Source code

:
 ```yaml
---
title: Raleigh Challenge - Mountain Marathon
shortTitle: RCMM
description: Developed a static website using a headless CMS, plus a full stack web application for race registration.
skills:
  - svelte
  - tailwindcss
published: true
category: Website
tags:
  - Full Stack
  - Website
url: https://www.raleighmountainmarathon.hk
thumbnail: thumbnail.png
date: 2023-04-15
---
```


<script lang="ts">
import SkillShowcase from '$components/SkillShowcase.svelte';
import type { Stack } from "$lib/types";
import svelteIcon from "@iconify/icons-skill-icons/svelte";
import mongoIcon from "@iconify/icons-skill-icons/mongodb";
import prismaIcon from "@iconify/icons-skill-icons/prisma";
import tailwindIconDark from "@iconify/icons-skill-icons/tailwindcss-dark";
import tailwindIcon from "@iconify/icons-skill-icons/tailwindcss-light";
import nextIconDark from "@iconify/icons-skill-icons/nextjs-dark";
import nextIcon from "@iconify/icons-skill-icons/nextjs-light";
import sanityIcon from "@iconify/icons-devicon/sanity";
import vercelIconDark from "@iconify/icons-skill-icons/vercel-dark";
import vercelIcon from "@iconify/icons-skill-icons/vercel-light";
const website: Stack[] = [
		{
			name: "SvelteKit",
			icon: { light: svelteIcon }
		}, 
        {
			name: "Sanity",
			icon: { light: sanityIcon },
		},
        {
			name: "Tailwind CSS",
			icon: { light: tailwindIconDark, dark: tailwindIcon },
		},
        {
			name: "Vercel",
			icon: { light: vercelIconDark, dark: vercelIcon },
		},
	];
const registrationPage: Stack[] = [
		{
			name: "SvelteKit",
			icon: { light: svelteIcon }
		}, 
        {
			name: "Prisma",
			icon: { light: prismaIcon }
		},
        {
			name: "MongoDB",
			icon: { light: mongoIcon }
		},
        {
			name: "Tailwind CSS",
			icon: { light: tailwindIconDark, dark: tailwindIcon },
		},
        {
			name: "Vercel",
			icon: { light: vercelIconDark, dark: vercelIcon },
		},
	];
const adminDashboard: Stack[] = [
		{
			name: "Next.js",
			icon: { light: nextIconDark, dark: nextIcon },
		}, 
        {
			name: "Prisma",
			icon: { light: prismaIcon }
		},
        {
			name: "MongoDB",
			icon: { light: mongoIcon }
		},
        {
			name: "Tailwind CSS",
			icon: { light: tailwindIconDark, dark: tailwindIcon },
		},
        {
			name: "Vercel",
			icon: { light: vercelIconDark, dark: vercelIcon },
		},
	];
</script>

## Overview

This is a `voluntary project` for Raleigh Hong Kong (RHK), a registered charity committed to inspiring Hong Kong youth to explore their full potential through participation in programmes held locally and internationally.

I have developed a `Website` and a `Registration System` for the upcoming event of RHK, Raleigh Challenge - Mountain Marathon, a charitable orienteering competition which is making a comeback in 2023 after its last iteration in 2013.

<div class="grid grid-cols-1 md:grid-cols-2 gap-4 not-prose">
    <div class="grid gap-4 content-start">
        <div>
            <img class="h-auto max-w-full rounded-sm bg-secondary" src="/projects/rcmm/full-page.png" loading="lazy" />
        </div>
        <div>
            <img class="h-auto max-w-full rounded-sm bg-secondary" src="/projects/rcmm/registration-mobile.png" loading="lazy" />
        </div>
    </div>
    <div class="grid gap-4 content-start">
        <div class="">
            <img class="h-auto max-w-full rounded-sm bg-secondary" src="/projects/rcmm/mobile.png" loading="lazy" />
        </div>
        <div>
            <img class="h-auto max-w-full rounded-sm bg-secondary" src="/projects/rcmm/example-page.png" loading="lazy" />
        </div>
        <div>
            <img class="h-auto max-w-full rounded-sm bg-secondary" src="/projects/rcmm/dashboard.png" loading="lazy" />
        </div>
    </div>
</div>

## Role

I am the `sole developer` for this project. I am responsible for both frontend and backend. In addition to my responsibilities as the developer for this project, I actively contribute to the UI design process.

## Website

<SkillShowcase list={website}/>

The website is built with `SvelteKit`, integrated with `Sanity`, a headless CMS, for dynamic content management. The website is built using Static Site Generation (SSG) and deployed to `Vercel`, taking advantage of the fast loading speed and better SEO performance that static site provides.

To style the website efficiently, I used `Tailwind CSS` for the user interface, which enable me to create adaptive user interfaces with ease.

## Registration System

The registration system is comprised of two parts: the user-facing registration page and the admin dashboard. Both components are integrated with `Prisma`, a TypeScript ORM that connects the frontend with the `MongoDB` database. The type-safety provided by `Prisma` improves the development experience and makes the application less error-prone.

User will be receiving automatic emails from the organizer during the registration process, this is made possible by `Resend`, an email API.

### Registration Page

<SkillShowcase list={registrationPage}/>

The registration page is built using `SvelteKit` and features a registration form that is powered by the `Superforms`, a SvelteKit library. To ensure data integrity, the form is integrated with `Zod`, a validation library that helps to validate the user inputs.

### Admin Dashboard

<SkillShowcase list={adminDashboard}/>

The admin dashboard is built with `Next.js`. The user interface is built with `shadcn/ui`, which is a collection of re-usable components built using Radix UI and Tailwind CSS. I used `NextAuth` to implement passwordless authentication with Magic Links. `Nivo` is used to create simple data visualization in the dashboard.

(THE TASK):
Your task is to retype the complete material exactly as it was given.

(RESPONSE FOR THIS EXERCISE):
Source code

:
 ```yaml
---
title: Raleigh Challenge - Mountain Marathon
shortTitle: RCMM
description: Developed a static website using a headless CMS, plus a full stack web application for race registration.
skills:
  - svelte
  - tailwindcss
published: true
category: Website
tags:
  - Full Stack
  - Website
url: https://www.raleighmountainmarathon.hk
thumbnail: thumbnail.png
date: 2023-04-15
---
```


<script lang="ts">
import SkillShowcase from '$components/SkillShowcase.svelte';
import type { Stack } from "$lib/types";
import svelteIcon from "@iconify/icons-skill-icons/svelte";
import mongoIcon from "@iconify/icons-skill-icons/mongodb";
import prismaIcon from "@iconify/icons-skill-icons/prisma";
import tailwindIconDark from "@iconify/icons-skill-icons/tailwindcss-dark";
import tailwindIcon from "@iconify/icons-skill-icons/tailwindcss-light";
import nextIconDark from "@iconify/icons-skill-icons/nextjs-dark";
import nextIcon from "@iconify/icons-skill-icons/nextjs-light";
import sanityIcon from "@iconify/icons-devicon/sanity";
import vercelIconDark from "@iconify/icons-skill-icons/vercel-dark";
import vercelIcon from "@iconify/icons-skill-icons/vercel-light";
const website: Stack[] = [
		{
			name: "SvelteKit",
			icon: { light: svelteIcon }
		}, 
        {
			name: "Sanity",
			icon: { light: sanityIcon },
		},
        {
			name: "Tailwind CSS",
			icon: { light: tailwindIconDark, dark: tailwindIcon },
		},
        {
			name: "Vercel",
			icon: { light: vercelIconDark, dark: vercelIcon },
		},
	];
const registrationPage: Stack[] = [
		{
			name: "SvelteKit",
			icon: { light: svelteIcon }
		}, 
        {
			name: "Prisma",
			icon: { light: prismaIcon }
		},
        {
			name: "MongoDB",
			icon: { light: mongoIcon }
		},
        {
			name: "Tailwind CSS",
			icon: { light: tailwindIconDark, dark: tailwindIcon },
		},
        {
			name: "Vercel",
			icon: { light: vercelIconDark, dark: vercelIcon },
		},
	];
const adminDashboard: Stack[] = [
		{
			name: "Next.js",
			icon: { light: nextIconDark, dark: nextIcon },
		}, 
        {
			name: "Prisma",
			icon: { light: prismaIcon }
		},
        {
			name: "MongoDB",
			icon: { light: mongoIcon }
		},
        {
			name: "Tailwind CSS",
			icon: { light: tailwindIconDark, dark: tailwindIcon },
		},
        {
			name: "Vercel",
			icon: { light: vercelIconDark, dark: vercelIcon },
		},
	];
</script>

## Overview

This is a `voluntary project` for Raleigh Hong Kong (RHK), a registered charity committed to inspiring Hong Kong youth to explore their full potential through participation in programmes held locally and internationally.

I have developed a `Website` and a `Registration System` for the upcoming event of RHK, Raleigh Challenge - Mountain Marathon, a charitable orienteering competition which is making a comeback in 2023 after its last iteration in 2013.

<div class="grid grid-cols-1 md:grid-cols-2 gap-4 not-prose">
    <div class="grid gap-4 content-start">
        <div>
            <img class="h-auto max-w-full rounded-sm bg-secondary" src="/projects/rcmm/full-page.png" loading="lazy" />
        </div>
        <div>
            <img class="h-auto max-w-full rounded-sm bg-secondary" src="/projects/rcmm/registration-mobile.png" loading="lazy" />
        </div>
    </div>
    <div class="grid gap-4 content-start">
        <div class="">
            <img class="h-auto max-w-full rounded-sm bg-secondary" src="/projects/rcmm/mobile.png" loading="lazy" />
        </div>
        <div>
            <img class="h-auto max-w-full rounded-sm bg-secondary" src="/projects/rcmm/example-page.png" loading="lazy" />
        </div>
        <div>
            <img class="h-auto max-w-full rounded-sm bg-secondary" src="/projects/rcmm/dashboard.png" loading="lazy" />
        </div>
    </div>
</div>

## Role

I am the `sole developer` for this project. I am responsible for both frontend and backend. In addition to my responsibilities as the developer for this project, I actively contribute to the UI design process.

## Website

<SkillShowcase list={website}/>

The website is built with `SvelteKit`, integrated with `Sanity`, a headless CMS, for dynamic content management. The website is built using Static Site Generation (SSG) and deployed to `Vercel`, taking advantage of the fast loading speed and better SEO performance that static site provides.

To style the website efficiently, I used `Tailwind CSS` for the user interface, which enable me to create adaptive user interfaces with ease.

## Registration System

The registration system is comprised of two parts: the user-facing registration page and the admin dashboard. Both components are integrated with `Prisma`, a TypeScript ORM that connects the frontend with the `MongoDB` database. The type-safety provided by `Prisma` improves the development experience and makes the application less error-prone.

User will be receiving automatic emails from the organizer during the registration process, this is made possible by `Resend`, an email API.

### Registration Page

<SkillShowcase list={registrationPage}/>

The registration page is built using `SvelteKit` and features a registration form that is powered by the `Superforms`, a SvelteKit library. To ensure data integrity, the form is integrated with `Zod`, a validation library that helps to validate the user inputs.

### Admin Dashboard

<SkillShowcase list={adminDashboard}/>

The admin dashboard is built with `Next.js`. The user interface is built with `shadcn/ui`, which is a collection of re-usable components built using Radix UI and Tailwind CSS. I used `NextAuth` to implement passwordless authentication with Magic Links. `Nivo` is used to create simple data visualization in the dashboard.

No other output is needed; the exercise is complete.